◆ EXERCISE REQUIREMENTS: Each line of the listing below that includes "article" should be reported.
□ □ □ □
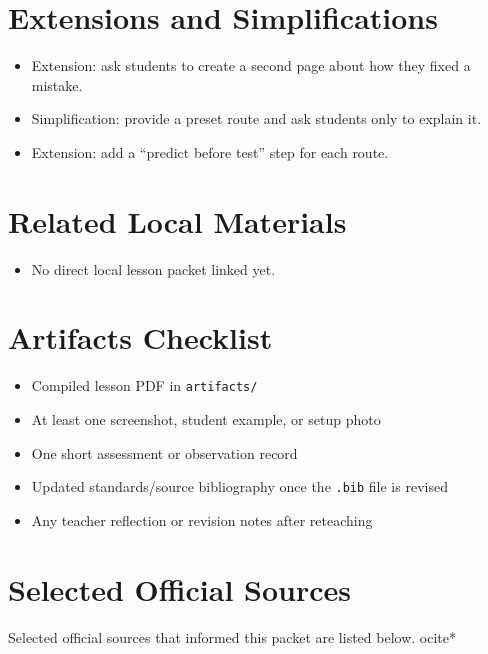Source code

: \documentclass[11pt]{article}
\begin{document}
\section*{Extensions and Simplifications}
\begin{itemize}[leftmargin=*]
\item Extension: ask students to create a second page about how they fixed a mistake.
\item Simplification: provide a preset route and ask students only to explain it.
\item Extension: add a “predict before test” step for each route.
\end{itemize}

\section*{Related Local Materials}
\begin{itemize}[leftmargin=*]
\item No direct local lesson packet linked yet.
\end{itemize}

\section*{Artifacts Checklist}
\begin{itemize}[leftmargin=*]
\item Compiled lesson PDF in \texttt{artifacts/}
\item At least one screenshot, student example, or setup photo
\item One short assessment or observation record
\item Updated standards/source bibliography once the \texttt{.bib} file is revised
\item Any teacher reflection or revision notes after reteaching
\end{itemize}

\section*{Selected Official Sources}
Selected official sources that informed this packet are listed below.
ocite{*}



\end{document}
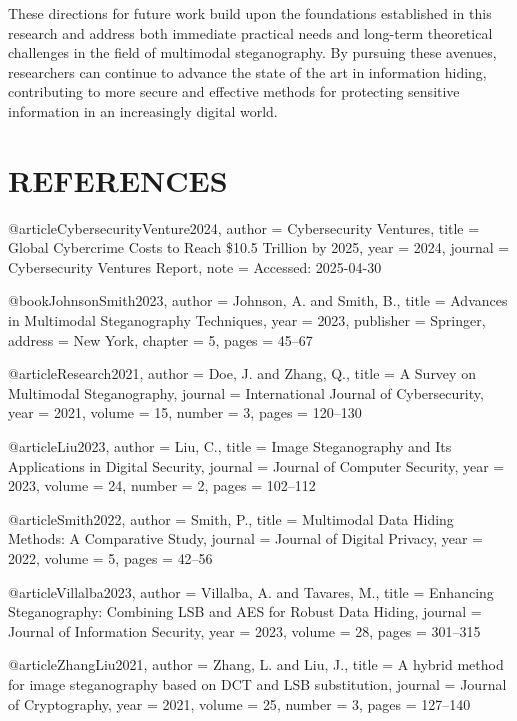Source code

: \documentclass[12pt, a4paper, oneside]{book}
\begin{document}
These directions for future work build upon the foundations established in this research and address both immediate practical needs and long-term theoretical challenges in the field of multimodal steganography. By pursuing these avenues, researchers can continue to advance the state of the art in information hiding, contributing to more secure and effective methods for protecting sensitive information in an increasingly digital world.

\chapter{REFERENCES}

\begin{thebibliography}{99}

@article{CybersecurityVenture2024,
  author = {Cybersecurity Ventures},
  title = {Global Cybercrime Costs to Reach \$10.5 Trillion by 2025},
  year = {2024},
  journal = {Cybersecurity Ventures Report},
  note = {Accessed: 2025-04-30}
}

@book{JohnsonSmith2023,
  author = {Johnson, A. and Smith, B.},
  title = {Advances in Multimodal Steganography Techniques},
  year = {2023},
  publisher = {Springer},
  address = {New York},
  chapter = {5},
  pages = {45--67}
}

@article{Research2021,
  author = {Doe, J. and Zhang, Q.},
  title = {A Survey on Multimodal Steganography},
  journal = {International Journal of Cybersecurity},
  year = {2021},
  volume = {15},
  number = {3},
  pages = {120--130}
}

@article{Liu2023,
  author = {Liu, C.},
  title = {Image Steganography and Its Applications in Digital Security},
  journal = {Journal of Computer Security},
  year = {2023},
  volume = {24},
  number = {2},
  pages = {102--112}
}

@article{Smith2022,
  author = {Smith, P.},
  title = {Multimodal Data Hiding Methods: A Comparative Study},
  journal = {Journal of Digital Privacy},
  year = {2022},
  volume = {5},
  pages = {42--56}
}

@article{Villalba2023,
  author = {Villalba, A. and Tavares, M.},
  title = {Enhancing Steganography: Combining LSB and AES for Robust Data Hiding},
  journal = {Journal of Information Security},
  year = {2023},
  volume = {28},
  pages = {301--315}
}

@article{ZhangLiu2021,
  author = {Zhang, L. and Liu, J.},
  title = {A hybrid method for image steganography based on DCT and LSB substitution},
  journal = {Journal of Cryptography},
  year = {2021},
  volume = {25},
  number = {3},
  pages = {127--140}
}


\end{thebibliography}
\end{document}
□ □ □ □
◆ RESULT OF THE EXERCISE:
: \documentclass[11pt]{article}
@article{CybersecurityVenture2024,
@article{Research2021,
@article{Liu2023,
@article{Smith2022,
@article{Villalba2023,
@article{ZhangLiu2021,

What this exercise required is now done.